The Diverse Function of Macrophages in Renal Disease

This presentation was given by Jeremy Hughes from the University of Edinburgh. It was presented at the ISN’s Forefronts Symposium 2015 taking place in Shenzhen, China, on October 22-25, 2015 for which the theme was ‘Immunomodulation of Cardio-Renal Function’ during Session 2: Innate and Adaptive Immunity and Renal Pathology.

View the Presentation:

Presentation Abstract: 

Macrophages are multifunctional innate immune cells. Increased macrophage infiltration is a feature of acute inflammatory and chronic fibrotic kidney disease in humans whilst macrophages are also involved in renal regeneration. Experimental macrophage depletion limits renal injury and scarring and impairs renal regeneration. Macrophages play a role in glomerulonephritis, diabetic nephropathy, tubulointerstitial fibrosis, acute kidney injury, transplant rejection, cystic disease and renal preconditioning thus reinforcing their importance across a spectrum of renal pathology.

During disease states macrophages may adopt various activation phenotypes that may be pro-inflammatory, pro-fibrotic or reparative. Indeed, macrophages may transit between such phenotypes within renal tissue such as following renal ischaemia reperfusion injury (IRI). Although macrophage phenotype is commonly discussed in the context of the ‘M1/M2 macrophage’ paradigm, it should be appreciated that the phenotypes adopted by these cells are more diverse and subtle as they are generated in response to multiple microenvironmental cues that evolve and change during disease.
Chemokines and growth factors such as colony stimulating factor-1 (CSF-1) promote macrophage accumulation and proliferation within the injured or diseased kidney whilst cytokines, growth factors and apoptotic cell ingestion can modulate macrophage polarization.

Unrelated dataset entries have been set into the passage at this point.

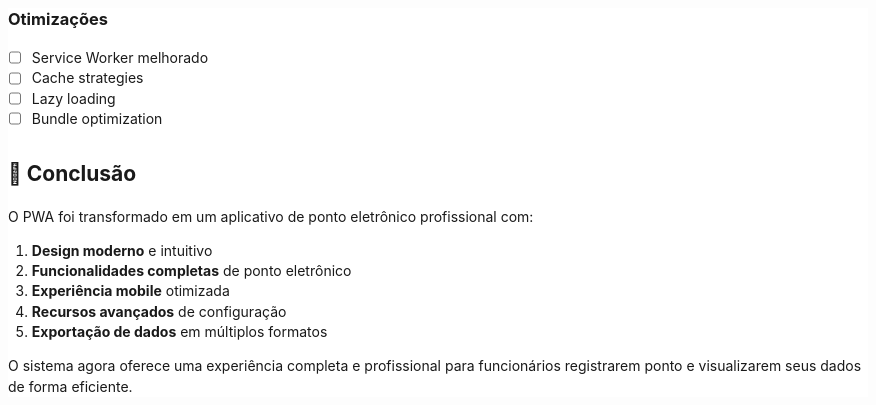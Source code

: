### **Otimizações**
- [ ] Service Worker melhorado
- [ ] Cache strategies
- [ ] Lazy loading
- [ ] Bundle optimization

## 📝 Conclusão

O PWA foi transformado em um aplicativo de ponto eletrônico profissional com:

1. **Design moderno** e intuitivo
2. **Funcionalidades completas** de ponto eletrônico
3. **Experiência mobile** otimizada
4. **Recursos avançados** de configuração
5. **Exportação de dados** em múltiplos formatos

O sistema agora oferece uma experiência completa e profissional para funcionários registrarem ponto e visualizarem seus dados de forma eficiente.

Mitogen driven macrophage proliferation in situ may provide an opportunity for the generated daughter cells to reassess the nature of the microenvironment and adopt an appropriate phenotype. In addition, CSF-1 acts to limit pro-inflammatory macrophage activation and promote a wound healing phenotype via the upregulation of microRNA-21 expression. Macrophages are highly receptive to signals derived from the renal parenchyma and the interaction of pro-inflammatory macrophages with tubular epithelial cells can result in the down-regulation of macrophage activation. Recent work in a model of renal IRI indicates that granulocyte macrophage colony stimulating factor (GM-CSF) derived from tubular epithelial cells drives macrophages to adopt a reparative phenotype that actively promotes tubular proliferation. These studies highlight the key role of the tissue parenchyma in directing macrophage polarization to facilitate subsequent repair but, although this may facilitate the resolution of acute injury, it may be less successful during chronic disease.

Aging may modulate the function of macrophages as well as other immune cells and the reduced upregulation of the anti-inflammatory enzyme hemeoxygenase-1 by renal macrophages in aged mice is associated with more severe acute kidney injury following renal IRI. The pharmacological induction of macrophage hemeoxygenase-1 expression in aged mice prior to renal IRI confers marked protection and we are exploring this approach in patients aiming to prevent or limit acute kidney injury. The administration or macrophages of a known phenotype has been used as ‘cell therapy’ in several experimental models. A macrophage ‘trojan horse’ strategy can be used to deliver a specific anti-inflammatory molecule or simply macrophages that have been programmed -ex vivo to adopt an anti-inflammatory phenotype and this approach can ameliorate experimental disease.
It is envisaged that a deeper understanding of the induction and control of macrophage activation phenotype, the intracellular signaling pathways that regulate macrophage responses and the mediators involved in the cross-talk between macrophages and parenchymal cells will lead to novel therapeutic approaches for patients with kidney disease.